Özşir Bey, birçoğumuz kompakt ve sonrasında SLR Like gibi kendi çaplarında "aynasız" sayılabilecek makinelerden SLR'ye geçiş yapmış olduğu için öncesinde yeterince tatmış oluyoruz diye düşünüyorum aynasız sistemleri
Vizör konusunda ise size katılmıyorum; bence vizörler (optik ya da elektronik) anı göstermeli, zaten istesek bile sonucu gösteremez (ya da göstermesini gerçekten ister miyiz?). Sonuçta, (gerçekten ihtiyaç duyulan özel koşulları istisna kabul ederek) sadece RAW kullandığımızı varsayarsak zaten fotoğrafın nihai hali elektronik vizörde değil, RAW düzenleme yazılımınızdaki işlemler sonrasında bilgisayar monitöründe karşımıza geliyor diye düşünüyorum. Sırf bu nedenle bile elektronik vizörler, optik vizörleri simüle ya da taklit eden bir konumda bence. Hatta üzerinde tartışmakta olduğumuz A7'ye baktığınızda elektronik vizörün şekli, konumu hatta işlevinin direkt olarak DSLR'lerdeki optik vizörlerin son derece gelişmiş bir taklidi olduğunu göreceksiniz.
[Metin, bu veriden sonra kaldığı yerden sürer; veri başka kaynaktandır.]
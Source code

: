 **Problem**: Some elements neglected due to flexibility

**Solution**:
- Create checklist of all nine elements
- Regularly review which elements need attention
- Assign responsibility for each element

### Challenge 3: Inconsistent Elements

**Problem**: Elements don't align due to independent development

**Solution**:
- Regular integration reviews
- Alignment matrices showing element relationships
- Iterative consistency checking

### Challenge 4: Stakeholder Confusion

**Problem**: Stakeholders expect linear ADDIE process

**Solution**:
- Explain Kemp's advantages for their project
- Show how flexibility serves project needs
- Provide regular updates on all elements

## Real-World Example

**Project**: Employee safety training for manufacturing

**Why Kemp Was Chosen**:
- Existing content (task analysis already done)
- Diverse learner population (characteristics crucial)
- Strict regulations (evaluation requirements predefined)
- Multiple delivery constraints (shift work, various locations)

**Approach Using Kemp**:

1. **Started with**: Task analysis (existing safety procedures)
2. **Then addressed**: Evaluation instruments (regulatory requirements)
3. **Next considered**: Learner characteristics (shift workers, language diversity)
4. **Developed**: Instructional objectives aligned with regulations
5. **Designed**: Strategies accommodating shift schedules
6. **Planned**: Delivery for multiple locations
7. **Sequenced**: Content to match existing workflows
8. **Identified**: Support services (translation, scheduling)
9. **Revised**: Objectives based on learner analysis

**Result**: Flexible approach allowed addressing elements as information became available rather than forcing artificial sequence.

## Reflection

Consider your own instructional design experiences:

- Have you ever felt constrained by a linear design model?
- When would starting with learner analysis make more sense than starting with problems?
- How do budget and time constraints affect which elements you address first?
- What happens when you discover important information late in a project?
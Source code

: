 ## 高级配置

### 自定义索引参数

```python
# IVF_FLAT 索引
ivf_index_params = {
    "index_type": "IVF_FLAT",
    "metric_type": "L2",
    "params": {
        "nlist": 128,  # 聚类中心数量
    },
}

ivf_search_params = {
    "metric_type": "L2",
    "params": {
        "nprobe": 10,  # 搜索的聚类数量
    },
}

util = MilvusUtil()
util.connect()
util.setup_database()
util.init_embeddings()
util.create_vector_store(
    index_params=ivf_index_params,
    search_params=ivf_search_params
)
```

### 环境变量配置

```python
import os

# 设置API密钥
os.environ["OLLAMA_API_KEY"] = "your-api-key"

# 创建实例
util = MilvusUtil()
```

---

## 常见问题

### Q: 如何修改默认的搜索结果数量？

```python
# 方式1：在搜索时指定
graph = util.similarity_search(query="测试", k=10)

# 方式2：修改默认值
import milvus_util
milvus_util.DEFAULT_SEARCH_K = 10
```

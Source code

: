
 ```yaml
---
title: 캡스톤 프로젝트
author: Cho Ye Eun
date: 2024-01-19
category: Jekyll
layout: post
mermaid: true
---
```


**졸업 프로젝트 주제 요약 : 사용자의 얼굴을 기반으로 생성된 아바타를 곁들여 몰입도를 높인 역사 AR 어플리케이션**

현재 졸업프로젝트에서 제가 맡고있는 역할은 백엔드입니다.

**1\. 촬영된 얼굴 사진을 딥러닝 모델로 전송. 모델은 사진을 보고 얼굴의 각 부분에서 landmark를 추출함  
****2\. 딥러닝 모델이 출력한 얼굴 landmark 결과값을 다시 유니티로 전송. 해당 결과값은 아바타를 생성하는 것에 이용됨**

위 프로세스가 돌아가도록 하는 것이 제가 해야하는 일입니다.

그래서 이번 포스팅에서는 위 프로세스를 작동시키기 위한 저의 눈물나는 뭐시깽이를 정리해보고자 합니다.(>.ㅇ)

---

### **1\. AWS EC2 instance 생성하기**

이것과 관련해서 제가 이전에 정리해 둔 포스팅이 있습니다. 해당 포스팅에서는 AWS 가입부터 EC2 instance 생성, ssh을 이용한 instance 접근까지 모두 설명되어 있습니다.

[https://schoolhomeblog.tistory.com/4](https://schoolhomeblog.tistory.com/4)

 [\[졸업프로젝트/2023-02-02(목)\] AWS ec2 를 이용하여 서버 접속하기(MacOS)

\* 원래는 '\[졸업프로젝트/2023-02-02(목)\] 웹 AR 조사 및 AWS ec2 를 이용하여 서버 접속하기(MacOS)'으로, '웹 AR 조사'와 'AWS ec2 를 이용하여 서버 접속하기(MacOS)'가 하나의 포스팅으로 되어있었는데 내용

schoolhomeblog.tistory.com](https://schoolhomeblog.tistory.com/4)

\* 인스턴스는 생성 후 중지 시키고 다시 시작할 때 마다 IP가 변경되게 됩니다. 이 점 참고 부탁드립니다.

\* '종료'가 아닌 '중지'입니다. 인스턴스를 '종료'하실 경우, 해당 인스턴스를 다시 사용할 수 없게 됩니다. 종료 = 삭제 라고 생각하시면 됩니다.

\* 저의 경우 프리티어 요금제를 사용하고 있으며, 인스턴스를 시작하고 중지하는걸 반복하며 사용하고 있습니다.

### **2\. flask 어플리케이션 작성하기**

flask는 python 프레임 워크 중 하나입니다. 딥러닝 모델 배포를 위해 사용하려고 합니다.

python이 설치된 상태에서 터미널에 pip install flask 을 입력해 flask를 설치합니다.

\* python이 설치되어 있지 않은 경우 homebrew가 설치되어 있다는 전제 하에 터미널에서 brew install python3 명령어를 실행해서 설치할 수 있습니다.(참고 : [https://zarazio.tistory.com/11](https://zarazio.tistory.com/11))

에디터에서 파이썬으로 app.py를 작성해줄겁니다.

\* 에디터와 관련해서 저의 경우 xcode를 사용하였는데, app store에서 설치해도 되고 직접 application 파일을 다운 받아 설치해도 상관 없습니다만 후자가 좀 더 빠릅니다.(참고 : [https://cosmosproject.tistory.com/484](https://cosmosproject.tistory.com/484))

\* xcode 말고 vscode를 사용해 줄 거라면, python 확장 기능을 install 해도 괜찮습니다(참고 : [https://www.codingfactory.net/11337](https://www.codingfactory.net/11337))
Tabi olayın teknolojik koşullar dışında bir de kültürel yönü bulunmakta. Fotoğrafla amatör ya da daha ileri seviye olarak ilgilenenler için fotoğraf çekerken sanki gez-göz-arpacıkmışçasına aldığımız şekil bellidir. Ancak gün geçtikçe bazı alışkanlıklarımız değişmiyor da değil tabii. Örneğin fotoğrafımızı çeksin diye rica ettiğimiz ve daha önce hiç DSLR kullanmamış kişilerin arka LCD ekrandan görüntü gelmemesinden şikayetçi olması artık sıklıkla karşılaştığım bir durum. Hele vizörü gösterip "şuradan bakacaksınız" diye gösterdiğimde yaşadıkları şaşkınlıklar oldukça hoş oluyor
O nedenle optik vizörün kullanımdan kalkması ve aynasızların hobi ve profesyonel kullanımda da daha fazla kendine yer bulması teknolojik gelişmelerin yanında belli bir donanım alışkanlığıyla büyümüş bir neslin yepyeni donanım koşullarında büyümekte olan nesillere bayrağı devretmesiyle de alakalı olacaktır.